Data excerpts

= Beginning of Section =

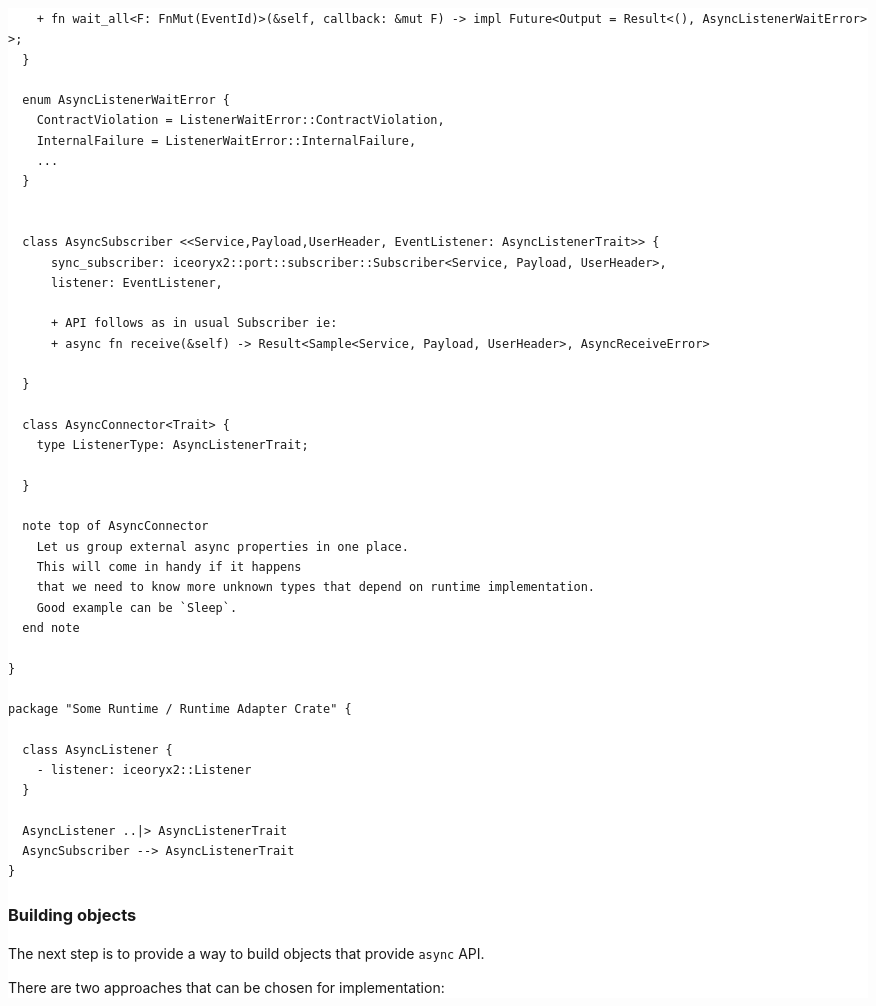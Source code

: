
 ```plantuml
    + fn wait_all<F: FnMut(EventId)>(&self, callback: &mut F) -> impl Future<Output = Result<(), AsyncListenerWaitError>>;
  }

  enum AsyncListenerWaitError {
    ContractViolation = ListenerWaitError::ContractViolation,
    InternalFailure = ListenerWaitError::InternalFailure,
    ...
  }


  class AsyncSubscriber <<Service,Payload,UserHeader, EventListener: AsyncListenerTrait>> {
      sync_subscriber: iceoryx2::port::subscriber::Subscriber<Service, Payload, UserHeader>,
      listener: EventListener,

      + API follows as in usual Subscriber ie:
      + async fn receive(&self) -> Result<Sample<Service, Payload, UserHeader>, AsyncReceiveError>

  }

  class AsyncConnector<Trait> {
    type ListenerType: AsyncListenerTrait;

  }

  note top of AsyncConnector
    Let us group external async properties in one place.
    This will come in handy if it happens
    that we need to know more unknown types that depend on runtime implementation.
    Good example can be `Sleep`.
  end note

}

package "Some Runtime / Runtime Adapter Crate" {

  class AsyncListener {
    - listener: iceoryx2::Listener
  }

  AsyncListener ..|> AsyncListenerTrait
  AsyncSubscriber --> AsyncListenerTrait
}

```

### Building objects

The next step is to provide a way to build objects that provide `async` API.

There are two approaches that can be chosen for implementation:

= End of Section =

- Brief -
The records above are to be restated word for word, excluding all pictures.

- Final answer -
Source code

:
 ```plantuml
    + fn wait_all<F: FnMut(EventId)>(&self, callback: &mut F) -> impl Future<Output = Result<(), AsyncListenerWaitError>>;
  }

  enum AsyncListenerWaitError {
    ContractViolation = ListenerWaitError::ContractViolation,
    InternalFailure = ListenerWaitError::InternalFailure,
    ...
  }


  class AsyncSubscriber <<Service,Payload,UserHeader, EventListener: AsyncListenerTrait>> {
      sync_subscriber: iceoryx2::port::subscriber::Subscriber<Service, Payload, UserHeader>,
      listener: EventListener,

      + API follows as in usual Subscriber ie:
      + async fn receive(&self) -> Result<Sample<Service, Payload, UserHeader>, AsyncReceiveError>

  }

  class AsyncConnector<Trait> {
    type ListenerType: AsyncListenerTrait;

  }

  note top of AsyncConnector
    Let us group external async properties in one place.
    This will come in handy if it happens
    that we need to know more unknown types that depend on runtime implementation.
    Good example can be `Sleep`.
  end note

}

package "Some Runtime / Runtime Adapter Crate" {

  class AsyncListener {
    - listener: iceoryx2::Listener
  }

  AsyncListener ..|> AsyncListenerTrait
  AsyncSubscriber --> AsyncListenerTrait
}

```

### Building objects

The next step is to provide a way to build objects that provide `async` API.

There are two approaches that can be chosen for implementation:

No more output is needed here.